EXERCISE DESCRIPTION: Your answer should consist of every line in the records that holds "companyId".
==== RECORDS PROVIDED ====
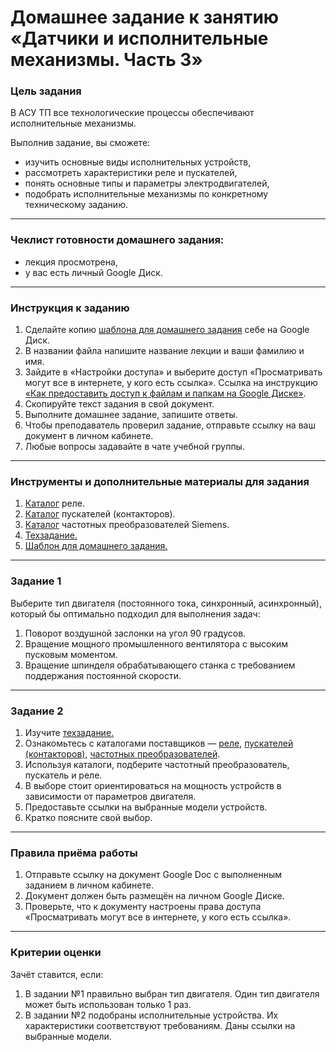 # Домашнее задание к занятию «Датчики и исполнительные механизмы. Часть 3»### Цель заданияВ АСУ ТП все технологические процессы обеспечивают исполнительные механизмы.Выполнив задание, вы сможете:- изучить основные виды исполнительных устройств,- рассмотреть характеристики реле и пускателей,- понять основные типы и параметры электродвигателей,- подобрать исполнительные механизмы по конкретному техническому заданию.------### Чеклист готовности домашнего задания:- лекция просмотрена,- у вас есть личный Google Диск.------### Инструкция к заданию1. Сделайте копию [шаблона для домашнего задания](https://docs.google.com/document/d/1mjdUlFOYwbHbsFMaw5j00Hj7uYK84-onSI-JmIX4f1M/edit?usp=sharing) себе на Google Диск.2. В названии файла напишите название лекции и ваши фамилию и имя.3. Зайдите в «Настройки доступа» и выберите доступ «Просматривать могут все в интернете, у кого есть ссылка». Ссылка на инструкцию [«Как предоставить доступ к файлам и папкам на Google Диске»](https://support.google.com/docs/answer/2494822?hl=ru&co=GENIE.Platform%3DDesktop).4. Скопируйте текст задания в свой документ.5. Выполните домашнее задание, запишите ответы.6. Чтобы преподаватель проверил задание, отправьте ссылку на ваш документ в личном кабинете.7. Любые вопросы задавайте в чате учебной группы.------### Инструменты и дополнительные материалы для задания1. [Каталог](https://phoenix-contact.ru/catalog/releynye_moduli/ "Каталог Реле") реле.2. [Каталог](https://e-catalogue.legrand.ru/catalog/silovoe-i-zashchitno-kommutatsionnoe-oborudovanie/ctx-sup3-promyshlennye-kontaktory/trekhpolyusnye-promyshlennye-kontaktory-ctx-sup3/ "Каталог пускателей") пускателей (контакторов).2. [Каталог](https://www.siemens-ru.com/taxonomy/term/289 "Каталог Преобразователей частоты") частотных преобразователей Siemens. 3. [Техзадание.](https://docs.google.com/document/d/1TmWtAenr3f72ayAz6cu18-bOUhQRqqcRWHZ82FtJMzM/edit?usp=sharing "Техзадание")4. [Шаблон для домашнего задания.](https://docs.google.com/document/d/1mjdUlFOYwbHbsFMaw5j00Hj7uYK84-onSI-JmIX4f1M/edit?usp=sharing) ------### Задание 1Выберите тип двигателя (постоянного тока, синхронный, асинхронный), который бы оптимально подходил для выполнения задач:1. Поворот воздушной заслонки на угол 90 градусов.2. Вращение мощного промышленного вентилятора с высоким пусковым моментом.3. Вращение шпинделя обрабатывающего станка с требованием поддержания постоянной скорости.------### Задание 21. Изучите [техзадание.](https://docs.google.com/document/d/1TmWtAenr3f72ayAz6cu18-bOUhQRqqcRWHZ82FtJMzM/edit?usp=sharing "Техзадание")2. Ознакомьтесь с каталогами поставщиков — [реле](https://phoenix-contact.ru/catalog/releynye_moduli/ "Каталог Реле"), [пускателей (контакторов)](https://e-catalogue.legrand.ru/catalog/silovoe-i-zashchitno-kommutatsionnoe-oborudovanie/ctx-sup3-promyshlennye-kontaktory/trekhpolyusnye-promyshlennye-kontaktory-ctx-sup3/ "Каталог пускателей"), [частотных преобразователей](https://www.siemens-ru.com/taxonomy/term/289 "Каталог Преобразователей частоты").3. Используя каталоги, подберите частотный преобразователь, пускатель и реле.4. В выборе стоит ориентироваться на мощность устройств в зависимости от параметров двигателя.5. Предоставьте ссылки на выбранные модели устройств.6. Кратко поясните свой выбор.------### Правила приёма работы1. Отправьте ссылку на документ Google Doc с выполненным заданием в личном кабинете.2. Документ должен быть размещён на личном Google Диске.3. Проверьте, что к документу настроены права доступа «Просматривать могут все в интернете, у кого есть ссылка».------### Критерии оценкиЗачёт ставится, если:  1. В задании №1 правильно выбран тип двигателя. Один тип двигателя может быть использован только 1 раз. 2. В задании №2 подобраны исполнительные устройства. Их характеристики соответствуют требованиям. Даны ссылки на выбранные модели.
====
==== RECORDS PROVIDED ====
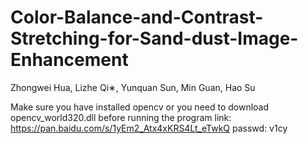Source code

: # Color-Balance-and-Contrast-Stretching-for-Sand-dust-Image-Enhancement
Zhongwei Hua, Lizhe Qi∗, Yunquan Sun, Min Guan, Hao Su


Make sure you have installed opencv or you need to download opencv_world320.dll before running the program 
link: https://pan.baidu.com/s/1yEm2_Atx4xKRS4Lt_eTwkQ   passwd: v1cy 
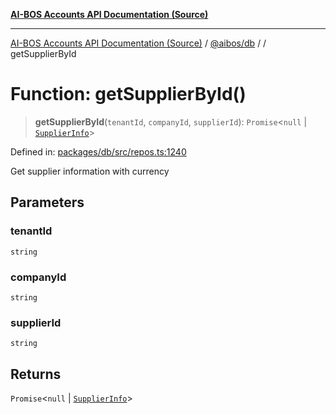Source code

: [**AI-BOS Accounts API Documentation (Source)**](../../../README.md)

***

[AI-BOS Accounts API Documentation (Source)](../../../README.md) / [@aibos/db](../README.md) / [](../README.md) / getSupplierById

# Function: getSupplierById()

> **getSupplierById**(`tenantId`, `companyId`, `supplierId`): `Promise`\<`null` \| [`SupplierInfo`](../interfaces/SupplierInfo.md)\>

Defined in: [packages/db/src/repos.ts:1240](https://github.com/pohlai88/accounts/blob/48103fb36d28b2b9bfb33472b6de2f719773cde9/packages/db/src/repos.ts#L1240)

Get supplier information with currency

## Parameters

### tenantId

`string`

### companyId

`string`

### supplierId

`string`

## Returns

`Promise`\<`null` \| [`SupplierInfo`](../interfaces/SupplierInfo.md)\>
====
WORKED SOLUTION:
> **getSupplierById**(`tenantId`, `companyId`, `supplierId`): `Promise`\<`null` \| [`SupplierInfo`](../interfaces/SupplierInfo.md)\>
### companyId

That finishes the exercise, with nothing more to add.